(Problem details): Without including any images, set down the records below exactly.

[Stored items]
*** Block opens ***
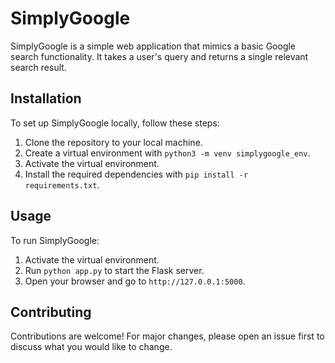 # SimplyGoogle

SimplyGoogle is a simple web application that mimics a basic Google search functionality. It takes a user's query and returns a single relevant search result.

## Installation

To set up SimplyGoogle locally, follow these steps:

1. Clone the repository to your local machine.
2. Create a virtual environment with `python3 -m venv simplygoogle_env`.
3. Activate the virtual environment.
4. Install the required dependencies with `pip install -r requirements.txt`.

## Usage

To run SimplyGoogle:

1. Activate the virtual environment.
2. Run `python app.py` to start the Flask server.
3. Open your browser and go to `http://127.0.0.1:5000`.

## Contributing

Contributions are welcome! For major changes, please open an issue first to discuss what you would like to change.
*** Block closes ***
(Response box):
 # SimplyGoogle

SimplyGoogle is a simple web application that mimics a basic Google search functionality. It takes a user's query and returns a single relevant search result.

## Installation

To set up SimplyGoogle locally, follow these steps:

1. Clone the repository to your local machine.
2. Create a virtual environment with `python3 -m venv simplygoogle_env`.
3. Activate the virtual environment.
4. Install the required dependencies with `pip install -r requirements.txt`.

## Usage

To run SimplyGoogle:

1. Activate the virtual environment.
2. Run `python app.py` to start the Flask server.
3. Open your browser and go to `http://127.0.0.1:5000`.

## Contributing

Contributions are welcome! For major changes, please open an issue first to discuss what you would like to change.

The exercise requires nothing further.